All blacklisted individuals are banned from entering the EU, and their financial assets in European banks are frozen.
The foreign ministers of the EU member-countries approved the expansion of the blacklist for Russia and eastern Ukraine at a meeting on February 9. However, the implementation of the measure was postponed to February 16 in order not to interfere with the Minsk negotiations in the "Normandy format." At a summit of heads of governments of EU countries on February 12, the leaders of the European countries did not make any changes to the decision.
Reaction to extended sanctions list
The EU sanctions list may be cancelled after "adequate people" come to power in Ukraine, finance minister of the self-proclaimed Lugansk People’s Republic (LPR) Yevgeny Manuylov, who has put on the "blacklist," said on Monday.
"I am sure that the time will come, and the current Ukrainian authorities will be replaced by adequate people. It means that the general situation will change as well. Then, this list [EU blacklist] will be cancelled," LuganskInformCenter quoted Manuylov as saying.
The minister also stressed that he never went abroad and is not going to do so in the future. "I have enough work in the Luhansk Republic," he noted.
State Duma deputy Valery Rashkin from the Communist Party said Monday he is proud to be included in the updated "blacklist" of individuals sanctioned by the EU. "I am proud to be included in the list, very honorable [list], I think," Rashkin told TASS.
The deputy said he considers the EU sanctions list to be "the list of fighters against fascism." "History will put everything in place, just like it happened in 1945," he stressed. Rashkin said he actively supports "comrades" from Donbas, in particular, with humanitarian aid.
EU’s updated blacklist of sanctioned individuals and entities is Brussels’ response to January’s shelling of east Ukraine’s Mariupol, Russia’s Ambassador to the EU Vladimir Chizhov said on Monday. However, it is still unclear who was responsible for the shelling, Chizhov noted.
"The events in Mariupol were announced as a reason for expanding the ‘blacklist’. The question arises: did someone conduct an investigation and establish the guilty party in the shelling of Mariupol? My question to the EU has just hung in the air, the same way the question about July’s sanctions [sectoral economic restrictions were introduced against Russia by EU on July 31, 2014] hung the air, adopted on the wave of an emotional outburst in connection with crashed Malaysian Boeing," Chizhov noted.

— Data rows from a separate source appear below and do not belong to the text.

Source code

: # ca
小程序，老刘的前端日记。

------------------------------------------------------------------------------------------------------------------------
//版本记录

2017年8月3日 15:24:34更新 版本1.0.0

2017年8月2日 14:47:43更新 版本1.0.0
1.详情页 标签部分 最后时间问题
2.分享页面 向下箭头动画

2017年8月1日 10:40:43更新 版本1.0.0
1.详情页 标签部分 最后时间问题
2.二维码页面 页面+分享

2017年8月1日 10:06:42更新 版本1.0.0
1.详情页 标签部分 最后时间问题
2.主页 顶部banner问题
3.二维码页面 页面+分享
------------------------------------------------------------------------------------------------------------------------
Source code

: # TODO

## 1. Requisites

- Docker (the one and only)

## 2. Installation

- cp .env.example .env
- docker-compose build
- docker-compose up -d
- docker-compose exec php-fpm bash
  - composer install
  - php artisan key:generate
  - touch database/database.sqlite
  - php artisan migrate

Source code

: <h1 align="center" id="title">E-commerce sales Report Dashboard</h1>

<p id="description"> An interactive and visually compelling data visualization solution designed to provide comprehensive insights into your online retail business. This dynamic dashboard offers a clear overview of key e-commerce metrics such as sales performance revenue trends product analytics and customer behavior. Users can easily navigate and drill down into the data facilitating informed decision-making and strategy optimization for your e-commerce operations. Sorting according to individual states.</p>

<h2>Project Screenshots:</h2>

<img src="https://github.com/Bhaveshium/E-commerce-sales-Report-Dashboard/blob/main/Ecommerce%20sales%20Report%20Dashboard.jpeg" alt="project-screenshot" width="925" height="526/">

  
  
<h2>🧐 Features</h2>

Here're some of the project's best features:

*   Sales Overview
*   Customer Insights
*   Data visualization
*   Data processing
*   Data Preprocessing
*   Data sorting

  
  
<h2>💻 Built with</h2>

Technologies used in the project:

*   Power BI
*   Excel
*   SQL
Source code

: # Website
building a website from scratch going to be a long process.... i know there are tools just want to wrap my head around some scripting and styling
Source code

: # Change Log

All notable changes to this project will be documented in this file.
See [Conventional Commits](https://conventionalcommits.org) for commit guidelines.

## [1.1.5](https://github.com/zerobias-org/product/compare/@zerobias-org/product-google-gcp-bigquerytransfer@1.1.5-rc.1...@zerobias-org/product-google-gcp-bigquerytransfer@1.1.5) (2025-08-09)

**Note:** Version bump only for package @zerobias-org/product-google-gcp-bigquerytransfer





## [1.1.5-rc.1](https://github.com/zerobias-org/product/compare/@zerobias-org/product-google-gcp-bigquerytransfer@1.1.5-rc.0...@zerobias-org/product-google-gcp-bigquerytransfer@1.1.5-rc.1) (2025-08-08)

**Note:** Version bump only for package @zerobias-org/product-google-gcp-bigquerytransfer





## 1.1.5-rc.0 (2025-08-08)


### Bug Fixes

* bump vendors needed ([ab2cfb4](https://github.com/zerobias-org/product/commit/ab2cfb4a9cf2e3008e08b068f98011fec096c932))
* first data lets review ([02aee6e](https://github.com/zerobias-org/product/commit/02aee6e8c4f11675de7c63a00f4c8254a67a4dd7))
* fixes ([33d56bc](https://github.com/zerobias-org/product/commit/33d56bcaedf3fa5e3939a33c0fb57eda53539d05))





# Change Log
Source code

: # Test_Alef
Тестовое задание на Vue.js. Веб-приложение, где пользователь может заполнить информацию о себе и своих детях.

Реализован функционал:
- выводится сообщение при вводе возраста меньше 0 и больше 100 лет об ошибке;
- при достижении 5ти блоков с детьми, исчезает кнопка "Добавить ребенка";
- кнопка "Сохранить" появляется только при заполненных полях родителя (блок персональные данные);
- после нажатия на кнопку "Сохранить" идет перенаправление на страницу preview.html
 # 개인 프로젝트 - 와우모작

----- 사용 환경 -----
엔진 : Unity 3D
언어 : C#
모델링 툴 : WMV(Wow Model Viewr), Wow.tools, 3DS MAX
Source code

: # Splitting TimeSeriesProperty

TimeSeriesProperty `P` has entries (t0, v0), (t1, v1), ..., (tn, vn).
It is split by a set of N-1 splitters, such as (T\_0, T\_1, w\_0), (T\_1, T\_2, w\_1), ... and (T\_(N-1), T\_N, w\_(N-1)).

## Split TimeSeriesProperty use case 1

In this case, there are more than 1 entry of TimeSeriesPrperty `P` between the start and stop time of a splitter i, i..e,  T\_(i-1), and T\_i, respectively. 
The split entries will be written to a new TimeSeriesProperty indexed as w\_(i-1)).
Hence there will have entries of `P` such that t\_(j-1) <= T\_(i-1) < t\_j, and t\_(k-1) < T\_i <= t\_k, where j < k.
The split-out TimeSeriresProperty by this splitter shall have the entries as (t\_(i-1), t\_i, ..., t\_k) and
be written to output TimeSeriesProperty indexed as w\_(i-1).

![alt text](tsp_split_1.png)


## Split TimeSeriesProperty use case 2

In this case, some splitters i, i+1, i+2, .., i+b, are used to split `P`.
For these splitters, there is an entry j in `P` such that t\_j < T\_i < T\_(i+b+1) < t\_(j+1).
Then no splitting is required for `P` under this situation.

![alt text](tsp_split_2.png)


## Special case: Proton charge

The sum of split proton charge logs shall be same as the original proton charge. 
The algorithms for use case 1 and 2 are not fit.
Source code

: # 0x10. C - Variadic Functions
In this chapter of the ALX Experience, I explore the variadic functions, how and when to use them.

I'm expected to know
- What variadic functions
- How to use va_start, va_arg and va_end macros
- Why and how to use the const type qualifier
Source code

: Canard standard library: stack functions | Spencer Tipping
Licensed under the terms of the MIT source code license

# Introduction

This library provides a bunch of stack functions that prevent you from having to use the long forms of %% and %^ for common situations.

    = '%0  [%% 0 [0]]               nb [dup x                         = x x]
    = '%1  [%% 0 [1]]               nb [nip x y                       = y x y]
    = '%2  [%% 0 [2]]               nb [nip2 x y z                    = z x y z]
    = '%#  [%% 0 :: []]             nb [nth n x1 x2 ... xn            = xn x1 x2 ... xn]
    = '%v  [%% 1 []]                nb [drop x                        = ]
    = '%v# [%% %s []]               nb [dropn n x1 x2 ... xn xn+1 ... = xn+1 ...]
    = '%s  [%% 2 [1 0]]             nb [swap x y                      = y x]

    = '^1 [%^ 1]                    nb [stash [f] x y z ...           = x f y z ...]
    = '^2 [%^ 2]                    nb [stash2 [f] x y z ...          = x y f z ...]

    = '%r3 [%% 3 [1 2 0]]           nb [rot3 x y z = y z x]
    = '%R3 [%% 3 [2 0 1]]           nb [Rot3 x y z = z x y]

There are also no answers to questions about "those guilty in tragedies in Odessa and Mariupol last year," the ambassador stressed. "The question of snipers in Kiev’s Maidan [Independence Square] is still without an answer, even after a year," Chizhov concluded.
The EU prefers not to use the word "sanctions" in its documents because only the UN Security Council has authority to impose sanctions, Chizhov stressed. "In their documents, European officials try not to use the word ‘sanctions’ at all. And that is right because it is a legally vulnerable position. Sanctions can only be imposed by the UN Security Council. Everything else represents unlawful unilateral restrictive measures," Chizhov said.